Il avait l'impression d'avoir dormi pendant des heures, ce qui était sûrement le cas. Il essaya de faire le tri dans son esprit et de comprendre où il était et pourquoi il était là. Les derniers événements lui revinrent en mémoire. La fausse grossesse d'Astoria. L'appartement d'Hermione. La folie dans les yeux de son épouse. Le Sectumsempra… il ouvrit subitement les yeux et ne fit guère cas de l'aveuglement que lui procura les lumières criardes de l'hôpital.

- Et regardez qui revient parmi nous, plaisanta Blaise en s'approchant de lui.

Il vit le visage de son ami se pencher vers lui et Drago tourna la tête pour le regarder mais, comme il l'avait prédit, le mouvement lui arracha un grognement de douleur.

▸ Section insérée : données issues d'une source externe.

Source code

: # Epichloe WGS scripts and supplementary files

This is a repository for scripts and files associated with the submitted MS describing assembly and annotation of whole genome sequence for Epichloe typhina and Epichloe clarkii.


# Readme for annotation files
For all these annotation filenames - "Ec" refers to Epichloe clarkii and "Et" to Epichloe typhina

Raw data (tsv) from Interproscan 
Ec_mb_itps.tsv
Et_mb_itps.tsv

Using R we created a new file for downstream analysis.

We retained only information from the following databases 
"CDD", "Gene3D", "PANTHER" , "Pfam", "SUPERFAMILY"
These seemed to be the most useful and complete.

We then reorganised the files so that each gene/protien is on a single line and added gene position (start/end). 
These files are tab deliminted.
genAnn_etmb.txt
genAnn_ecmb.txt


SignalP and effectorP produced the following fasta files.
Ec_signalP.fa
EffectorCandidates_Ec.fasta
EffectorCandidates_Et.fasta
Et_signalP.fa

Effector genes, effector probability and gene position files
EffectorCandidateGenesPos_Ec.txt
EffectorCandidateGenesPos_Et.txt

- Prends ça, lui proposa Blaise en lui tendant une petite fiole. Pour apaiser la douleur. Les toubibs nous ont dit de te le donner dès ton réveil.

Drago acquiesça et Blaise ouvrit le flacon et le versa dans la bouche de Drago qui se laissa docilement faire. Au bout de quelques secondes seulement, la potion fit effet et Drago se sentit plus libre de ses mouvements. Il en profita pour examiner la pièce. Théo et Harry étaient au pied du lit et tous les deux avaient un petit sourire visiblement soulagé. A sa droite, un petit lit avait été installé et Hermione dormait paisiblement dessus. Elle avait l'air d'aller bien, même si ses sourcils étaient froncés malgré son sommeil.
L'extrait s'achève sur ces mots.